Author EM in yEd, render in Blender
End-to-end recipe that takes a freshly drawn Extended Matrix from yEd, through the EM Tools Stratigraphy Manager, all the way to a navigable Blender scene with proxies linked to the graph. Three tools, three manuals, one workflow.
This workflow is a starter / pattern example for the new workflows collection. It is currently marked
draft: truewhile the body is being filled in. When the body is final, flipdraftto false.
What you’ll do
You’ll start from a stratigraphic sequence already excavated and documented in field notes, draw it as an Extended Matrix in yEd using the EM palette, hand the resulting GraphML file to EM Tools, build proxy volumes inside Blender for each stratigraphic unit, and end up with a 3D scene where every proxy carries the metadata of its matching graph node.
What you’ll need
- Blender 4.4 LTS or later — installed via the drag-and-drop card on extendedmatrix.org.

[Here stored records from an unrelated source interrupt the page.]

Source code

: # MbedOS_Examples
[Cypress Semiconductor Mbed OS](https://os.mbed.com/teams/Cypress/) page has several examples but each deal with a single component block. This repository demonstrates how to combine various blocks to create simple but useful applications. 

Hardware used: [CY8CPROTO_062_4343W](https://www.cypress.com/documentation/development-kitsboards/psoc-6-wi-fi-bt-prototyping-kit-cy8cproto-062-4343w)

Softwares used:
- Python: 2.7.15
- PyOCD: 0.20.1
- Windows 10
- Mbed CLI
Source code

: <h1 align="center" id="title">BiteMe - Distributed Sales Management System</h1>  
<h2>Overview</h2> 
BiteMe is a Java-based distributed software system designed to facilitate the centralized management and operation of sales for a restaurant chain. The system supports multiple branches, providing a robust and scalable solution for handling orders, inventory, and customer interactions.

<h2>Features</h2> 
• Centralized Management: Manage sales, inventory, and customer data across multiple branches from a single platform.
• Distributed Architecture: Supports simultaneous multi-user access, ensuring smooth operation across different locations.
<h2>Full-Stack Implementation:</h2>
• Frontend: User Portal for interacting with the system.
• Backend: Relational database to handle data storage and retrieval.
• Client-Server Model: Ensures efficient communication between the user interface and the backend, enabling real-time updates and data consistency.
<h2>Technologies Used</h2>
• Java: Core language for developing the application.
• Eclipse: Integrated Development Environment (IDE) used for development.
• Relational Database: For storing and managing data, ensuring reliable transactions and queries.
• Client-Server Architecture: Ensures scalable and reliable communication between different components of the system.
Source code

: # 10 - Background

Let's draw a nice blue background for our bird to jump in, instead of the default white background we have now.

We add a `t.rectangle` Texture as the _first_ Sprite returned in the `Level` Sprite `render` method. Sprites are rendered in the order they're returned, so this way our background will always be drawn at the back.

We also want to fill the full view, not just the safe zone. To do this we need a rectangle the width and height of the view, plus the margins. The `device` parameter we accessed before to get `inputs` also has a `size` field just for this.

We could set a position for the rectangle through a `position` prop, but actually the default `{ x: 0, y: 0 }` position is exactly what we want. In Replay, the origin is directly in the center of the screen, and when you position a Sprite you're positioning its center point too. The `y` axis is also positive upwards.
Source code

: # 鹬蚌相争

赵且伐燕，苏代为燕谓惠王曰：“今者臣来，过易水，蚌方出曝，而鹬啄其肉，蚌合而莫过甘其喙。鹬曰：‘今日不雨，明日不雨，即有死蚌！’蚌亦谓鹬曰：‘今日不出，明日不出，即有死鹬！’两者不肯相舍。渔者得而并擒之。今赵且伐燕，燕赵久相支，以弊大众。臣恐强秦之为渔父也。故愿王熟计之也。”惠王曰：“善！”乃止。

- yEd Graph Editor — free download from yworks.com. The EM palette for yEd is the language’s authoring surface; install it following the Setting up the yEd palette walkthrough in the EM language manual.
- A site or context to model. For a first try, a small two-or-three stratum cut is plenty — the workflow scales unchanged to larger projects.
Steps
1. Author the matrix in yEd
Follow the EM language manual’s Draw your first Extended Matrix
walkthrough. Save the resulting .graphml.
2. Open the graph in EM Tools
In Blender, open the EM Tools sidebar (right side of the 3D
Viewport). Use the EM Setup panel to import the .graphml.
The Stratigraphy Manager panel populates with one row per
stratigraphic unit.
See the EM Setup panel reference and the Stratigraphy Manager reference for the details.
3. Model proxies for each unit
For each US in the Stratigraphy Manager list, create a volumetric proxy that approximates the spatial extent of that unit. The Build proxies how-to in the EM Tools manual walks through this end-to-end.
4. Link proxies to their graph rows
In the Stratigraphy Manager, use the link button to connect each proxy mesh to its corresponding graph row. From this point the proxy carries the row’s metadata — selecting the proxy highlights the row, toggling the row’s visibility hides/shows the proxy.
5. Save and iterate
Save the .blend alongside the .graphml. The two files are the
canonical pair — the .graphml is the matrix, the .blend is the
3D substrate. Edit either side independently and re-import / refresh
to sync.
Where to go next
- Publish to the web: see the upcoming Start from a published dataset → publish your own recipe (Heriverse integration).
- Add survey data: see the upcoming Drone survey → reconstruction recipe (3DSC integration).
- Build a 2D plate (prospetto / sezione) from the resulting scene: see the DP-34 Label & Layout System page on the dev tracker for the upcoming MVP.
Workflow pattern (notes for editors)
This workflow demonstrates the canonical pattern:
- What you’ll do — single paragraph in plain language.
- What you’ll need — links INTO each tool’s install path, never embedded.
- Steps — short narrative sections; each step that uses a tool links into the tool’s reference at the right depth (panel reference, mini-tutorial, how-to-start, or — for grammar patterns — an EM language cookbook entry). The workflow never duplicates content already in a manual.
- Where to go next — cross-workflow pointers + dev-tracker links for in-flight work.
When draft becomes false, this recipe goes live at
/workflows/author-em-in-yed-then-blender/.